And that’s not even the worst news: Interest among Gen Z, the generation that comes after millennials, is lower still.
Michael Lewis, a marketing professor at Emory, recently found that Gen Z is almost completely bored by sports—both playing them and watching them.
As the New York Times reported: Only 23% of Generation Z said they were passionate sports fans, compared with the 42% of millennials, 33% of Generation X, and 31% of boomers. “More striking was that 27% of Gen Zers said they disliked sports altogether, compared with just 7% of millennials, 5% of Gen Xers, and 6% of boomers.”
For generations, sports leagues have counted on parents to pass along their love of sports to their children. That’s simply not happening anymore. As Tim Ellis, the chief marketing officer of the NFL, told the Times, “What we know is that if you don’t acquire a fan by the time they’re 18, you’re most likely never going to get them.”
On the one hand, you might be thinking: Who cares? The NFL has dominated American culture for years; a smaller number of viewers for its signature game is no big deal. Also, American football is violent, leaves a brutal trail of mental health problems, and has an abysmal track record of hiring minorities. On top of those problems, the league has embraced gambling in recent years to a degree that makes even fans like me sick to my stomach.
I agree with all those criticisms!
But at a time when American culture appears on many fronts to be coming apart at the seams, the decline of the Super Bowl suddenly feels more ominous. As we all know, our politics are splintering. Two new books published this month alone, The Next Civil War and How Civil Wars Start, openly imagine armed conflict within our own borders. From the Olympics to the Academy Awards, every other collective event has also seen viewership melt away. The 2022 Winter Olympics have drawn viewership less than half of four years ago!
So what do we lose when we stop watching the Super Bowl?
1. Shared ads.
The biggest thing we lose is a shared cultural experience. The Super Bowl is not just about football. A recent Morning Consult study found that 58% of viewers over 45 watch for the game itself, while 59% of Gen Z say the game is either a minor reason for watching or not a reason at all.
By contrast, three-quarters of viewers cite ads as a reason for watching, including 30% who call it the major reason. The Mean Joe Greene Coke ad was voted the greatest Super Bowl ad of all time—and can bring tears to even the most jaded TV viewer of a certain age. Funny ads are especially unifying, the study found. See, all those cute athletes and animals can bring the country together!
But not if we don’t watch.
2. Shared music.
That same Morning Consult study found that 50% of Gen Z viewers cite the halftime show as the sole or major reason for watching. My children are certainly in that category. Where will we be without Janet Jackson’s wardrobe malfunction or Katy Perry’s dancing shark?
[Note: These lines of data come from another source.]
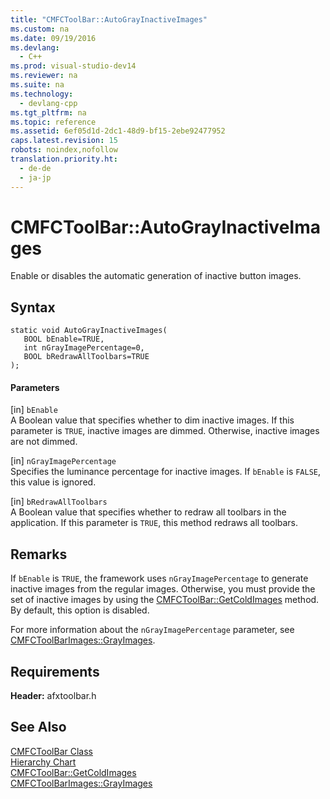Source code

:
 ```yaml
---
title: "CMFCToolBar::AutoGrayInactiveImages"
ms.custom: na
ms.date: 09/19/2016
ms.devlang: 
  - C++
ms.prod: visual-studio-dev14
ms.reviewer: na
ms.suite: na
ms.technology: 
  - devlang-cpp
ms.tgt_pltfrm: na
ms.topic: reference
ms.assetid: 6ef05d1d-2dc1-48d9-bf15-2ebe92477952
caps.latest.revision: 15
robots: noindex,nofollow
translation.priority.ht: 
  - de-de
  - ja-jp
---
```

# CMFCToolBar::AutoGrayInactiveImages
Enable or disables the automatic generation of inactive button images.  
  
## Syntax  
  
```  
static void AutoGrayInactiveImages(  
   BOOL bEnable=TRUE,  
   int nGrayImagePercentage=0,  
   BOOL bRedrawAllToolbars=TRUE   
);  
```  
  
#### Parameters  
 [in] `bEnable`  
 A Boolean value that specifies whether to dim inactive images. If this parameter is `TRUE`, inactive images are dimmed. Otherwise, inactive images are not dimmed.  
  
 [in] `nGrayImagePercentage`  
 Specifies the luminance percentage for inactive images. If `bEnable` is `FALSE`, this value is ignored.  
  
 [in] `bRedrawAllToolbars`  
 A Boolean value that specifies whether to redraw all toolbars in the application. If this parameter is `TRUE`, this method redraws all toolbars.  
  
## Remarks  
 If `bEnable` is `TRUE`, the framework uses `nGrayImagePercentage` to generate inactive images from the regular images. Otherwise, you must provide the set of inactive images by using the [CMFCToolBar::GetColdImages](../vs140/CMFCToolBar--GetColdImages.md) method. By default, this option is disabled.  
  
 For more information about the `nGrayImagePercentage` parameter, see [CMFCToolBarImages::GrayImages](../vs140/CMFCToolBarImages--GrayImages.md).  
  
## Requirements  
 **Header:** afxtoolbar.h  
  
## See Also  
 [CMFCToolBar Class](../Topic/CMFCToolBar%20Class.md)   
 [Hierarchy Chart](../vs140/Hierarchy-Chart.md)   
 [CMFCToolBar::GetColdImages](../vs140/CMFCToolBar--GetColdImages.md)   
 [CMFCToolBarImages::GrayImages](../vs140/CMFCToolBarImages--GrayImages.md)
3. Even shared patriotism.
Finally, even one of the Super Bowl’s most iconic (and sometimes grating) elements, its patriotism, now seems valuable in its old-fashionedness, maybe even necessary. As Robert Gudmestad of Colorado State University recently explained,
It was in the 1950s that the singing of the National Anthem became commonplace before athletic contests in the United States, but professional football went further. As the commissioner Alvin “Pete” Rozelle later explained, the NFL made “a conscious effort…to bring the element of patriotism into the Super Bowl.” The NFL was responding to social anxiety from the Cold War. Before the Green Bay Packers won Super Bowl II in 1968, Air Force jets flew over the Orange Bowl. The 1969 contest upped the ante even further. In a game that became famous for Joe Namath’s guarantee of victory and the New York Jets' upset victory over the Baltimore Colts, the halftime show featured a patriotic theme.
So, yes, for all its flaws, we need the Super Bowl now more than ever. Without it, one last ritual that brings the country together will become a thing of the past.
So, enjoy the game—or ads, or the anthem, or the halftime show—everyone. You’ll miss them when they’re gone.